My first interaction with the cultural construct of race came about in half-day kindergarten. The teacher asked us, a class of fifteen predominately white five year olds, why we celebrated Martin Luther King Jr. Day. It was January and we had just finished reading a picture book about Ruby Bridges. We had grown up in a calm, small suburb of Seattle, and were stunned to learn that adults could be so awful to a little girl just wanting to go to school.
A well-meaning blond boy raised his hand to answer the question. When called upon, he said, “So that way we can celebrate being able to go to school with all sorts of kids like Adri, Chase, and Rita.”
Adri, Chase, and Rita (yours truly) were the few darker-skinned kindergarteners in the class. Adri and Ben were African-American.
“And Jonathan,” a little girl with honey-colored curls added. Jonathan was Asian.
That day, because I had been grouped together with Adri and Ben in our short, simple discussion, I went up to my father before dinner and asked, “Daddy, are we black?”
My dad, a white man who spent his childhood being shuttled back and forth between Great Falls, Montana and Indio, California (where Coachella is now held), was utterly flabbergasted. His eyes, their lopsidedness and shape being one of the few physical traits that I’ve inherited from him, widened. He slapped down the Sportsmen magazine he’d been reading onto the table and gasped, “No! Where did you get that idea from?”
“We were talking about Martin Luther King Jr. Day.”
My parents and I were in the kitchen.
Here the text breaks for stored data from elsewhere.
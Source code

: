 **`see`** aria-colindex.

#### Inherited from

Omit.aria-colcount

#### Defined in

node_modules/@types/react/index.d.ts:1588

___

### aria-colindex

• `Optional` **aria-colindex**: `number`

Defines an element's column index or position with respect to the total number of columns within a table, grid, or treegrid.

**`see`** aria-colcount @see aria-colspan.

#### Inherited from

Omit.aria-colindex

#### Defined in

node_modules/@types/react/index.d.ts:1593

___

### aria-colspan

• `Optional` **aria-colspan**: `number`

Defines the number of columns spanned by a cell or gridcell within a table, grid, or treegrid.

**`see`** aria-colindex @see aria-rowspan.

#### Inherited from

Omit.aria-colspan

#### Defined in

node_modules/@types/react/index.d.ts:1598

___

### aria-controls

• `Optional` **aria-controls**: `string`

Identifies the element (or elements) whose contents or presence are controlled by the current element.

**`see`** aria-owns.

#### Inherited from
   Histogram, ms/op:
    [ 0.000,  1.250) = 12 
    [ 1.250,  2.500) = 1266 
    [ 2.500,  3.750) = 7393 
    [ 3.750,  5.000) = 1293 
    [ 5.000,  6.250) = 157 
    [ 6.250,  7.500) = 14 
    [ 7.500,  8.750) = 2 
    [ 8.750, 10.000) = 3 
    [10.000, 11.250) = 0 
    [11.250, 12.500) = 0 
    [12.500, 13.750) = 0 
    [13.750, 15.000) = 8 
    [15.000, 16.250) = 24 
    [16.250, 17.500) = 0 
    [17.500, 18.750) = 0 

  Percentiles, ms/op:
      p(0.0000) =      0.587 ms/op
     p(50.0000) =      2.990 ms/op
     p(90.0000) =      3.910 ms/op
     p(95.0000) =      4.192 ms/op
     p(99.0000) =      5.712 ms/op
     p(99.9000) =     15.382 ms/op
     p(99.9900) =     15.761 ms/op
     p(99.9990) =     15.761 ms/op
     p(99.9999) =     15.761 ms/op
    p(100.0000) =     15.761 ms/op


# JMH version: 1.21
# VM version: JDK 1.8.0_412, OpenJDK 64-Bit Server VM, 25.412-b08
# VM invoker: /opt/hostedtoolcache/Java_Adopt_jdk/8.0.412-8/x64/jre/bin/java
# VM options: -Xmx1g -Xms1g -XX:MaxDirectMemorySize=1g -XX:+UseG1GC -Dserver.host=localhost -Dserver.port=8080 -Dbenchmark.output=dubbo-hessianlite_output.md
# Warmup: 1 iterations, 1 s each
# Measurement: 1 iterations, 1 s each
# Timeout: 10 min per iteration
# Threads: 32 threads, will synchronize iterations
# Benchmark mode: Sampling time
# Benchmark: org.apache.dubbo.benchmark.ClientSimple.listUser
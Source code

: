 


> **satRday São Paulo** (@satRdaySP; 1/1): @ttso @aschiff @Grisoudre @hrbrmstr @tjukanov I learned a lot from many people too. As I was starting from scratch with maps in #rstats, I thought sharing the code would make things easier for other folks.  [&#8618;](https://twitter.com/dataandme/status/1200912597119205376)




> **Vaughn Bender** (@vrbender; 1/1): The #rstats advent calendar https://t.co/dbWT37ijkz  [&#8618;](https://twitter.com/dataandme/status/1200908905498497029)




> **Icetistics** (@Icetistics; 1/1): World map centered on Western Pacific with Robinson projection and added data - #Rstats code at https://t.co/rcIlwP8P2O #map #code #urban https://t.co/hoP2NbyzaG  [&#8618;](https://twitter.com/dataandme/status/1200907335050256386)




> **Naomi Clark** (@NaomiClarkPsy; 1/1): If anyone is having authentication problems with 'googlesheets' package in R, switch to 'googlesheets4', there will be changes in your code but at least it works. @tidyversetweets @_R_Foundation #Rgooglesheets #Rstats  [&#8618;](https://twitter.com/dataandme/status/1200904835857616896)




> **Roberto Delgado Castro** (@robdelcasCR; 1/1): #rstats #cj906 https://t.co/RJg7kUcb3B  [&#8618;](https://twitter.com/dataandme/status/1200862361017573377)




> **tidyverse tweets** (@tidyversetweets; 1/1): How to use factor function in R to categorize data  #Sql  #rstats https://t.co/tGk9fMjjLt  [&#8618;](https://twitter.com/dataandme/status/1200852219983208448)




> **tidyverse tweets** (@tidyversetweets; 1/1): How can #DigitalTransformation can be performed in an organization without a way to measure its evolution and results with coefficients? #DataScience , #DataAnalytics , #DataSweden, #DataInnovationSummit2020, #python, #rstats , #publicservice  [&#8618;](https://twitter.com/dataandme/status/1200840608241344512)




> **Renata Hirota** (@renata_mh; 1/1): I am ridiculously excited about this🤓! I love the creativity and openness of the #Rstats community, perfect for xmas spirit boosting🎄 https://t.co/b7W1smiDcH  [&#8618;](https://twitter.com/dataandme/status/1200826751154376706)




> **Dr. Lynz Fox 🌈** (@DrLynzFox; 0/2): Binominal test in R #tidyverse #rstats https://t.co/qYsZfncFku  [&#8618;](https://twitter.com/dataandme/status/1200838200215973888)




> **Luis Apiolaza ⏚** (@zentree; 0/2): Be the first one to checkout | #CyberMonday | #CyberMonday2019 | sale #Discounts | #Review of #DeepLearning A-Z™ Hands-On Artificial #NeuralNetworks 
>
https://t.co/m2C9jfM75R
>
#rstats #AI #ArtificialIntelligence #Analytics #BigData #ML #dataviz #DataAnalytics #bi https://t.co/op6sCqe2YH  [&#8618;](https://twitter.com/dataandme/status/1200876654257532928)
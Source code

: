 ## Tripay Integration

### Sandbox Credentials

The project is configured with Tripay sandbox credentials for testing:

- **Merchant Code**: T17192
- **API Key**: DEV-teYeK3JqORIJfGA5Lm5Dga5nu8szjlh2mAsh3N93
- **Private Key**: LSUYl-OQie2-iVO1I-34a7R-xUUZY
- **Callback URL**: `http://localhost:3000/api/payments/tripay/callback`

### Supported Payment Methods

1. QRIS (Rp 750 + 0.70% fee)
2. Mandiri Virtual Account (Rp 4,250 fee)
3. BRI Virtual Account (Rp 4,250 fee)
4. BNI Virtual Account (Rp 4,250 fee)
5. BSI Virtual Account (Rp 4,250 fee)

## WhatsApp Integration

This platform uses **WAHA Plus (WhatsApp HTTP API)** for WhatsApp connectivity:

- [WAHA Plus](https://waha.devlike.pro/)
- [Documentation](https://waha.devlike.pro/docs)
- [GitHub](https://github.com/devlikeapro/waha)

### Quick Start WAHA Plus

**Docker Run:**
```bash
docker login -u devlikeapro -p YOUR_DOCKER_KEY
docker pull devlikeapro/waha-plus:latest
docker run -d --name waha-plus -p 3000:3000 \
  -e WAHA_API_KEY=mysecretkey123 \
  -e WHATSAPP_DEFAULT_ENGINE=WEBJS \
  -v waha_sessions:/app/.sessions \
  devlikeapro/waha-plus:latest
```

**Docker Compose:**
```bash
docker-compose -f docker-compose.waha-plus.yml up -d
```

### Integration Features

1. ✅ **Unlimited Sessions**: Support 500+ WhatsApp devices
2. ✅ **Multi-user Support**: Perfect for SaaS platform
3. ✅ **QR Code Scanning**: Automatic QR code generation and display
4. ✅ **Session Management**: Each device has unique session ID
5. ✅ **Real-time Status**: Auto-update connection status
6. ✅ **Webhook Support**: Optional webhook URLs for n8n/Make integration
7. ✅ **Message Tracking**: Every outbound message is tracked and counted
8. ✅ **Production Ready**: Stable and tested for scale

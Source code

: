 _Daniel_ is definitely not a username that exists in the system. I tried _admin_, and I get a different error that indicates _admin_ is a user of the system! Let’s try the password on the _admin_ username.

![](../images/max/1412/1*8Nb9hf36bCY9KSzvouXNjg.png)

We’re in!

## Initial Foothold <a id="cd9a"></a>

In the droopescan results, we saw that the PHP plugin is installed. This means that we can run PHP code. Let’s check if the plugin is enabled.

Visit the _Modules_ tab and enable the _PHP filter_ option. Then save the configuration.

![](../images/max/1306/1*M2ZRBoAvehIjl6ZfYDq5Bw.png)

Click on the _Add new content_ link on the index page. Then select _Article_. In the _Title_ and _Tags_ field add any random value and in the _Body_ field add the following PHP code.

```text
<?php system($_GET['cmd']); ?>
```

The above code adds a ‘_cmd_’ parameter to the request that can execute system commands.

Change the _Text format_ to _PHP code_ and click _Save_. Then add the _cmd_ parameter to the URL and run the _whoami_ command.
My mother stood a few feet away stirring a pot of pasta, and after hearing my question had stopped and set the spoon down. My dad looked perplexed. She looked horrified. My mom is from Indonesia. If you don’t know what that means, she’s Asian. If you don’t know where that it is, it’s an archipelago above Australia. My coloring can be attributed to her.
That day, my father took it upon himself to sit me down and I learned that I was two races: White and Asian. Only until recently did official documents and surveys aside from the Census begin allowing you to mark multiple boxes when they asked for your race. Before, me and millions of other Americans had been checking “Other”, and sometimes had to scrawl in something when prompted in parenthesis to (specify). In retrospect, I guess it was good that I learned “what” I was in kindergarten, since standardized tests began in third grade and that’s when you had to start marking those facts down.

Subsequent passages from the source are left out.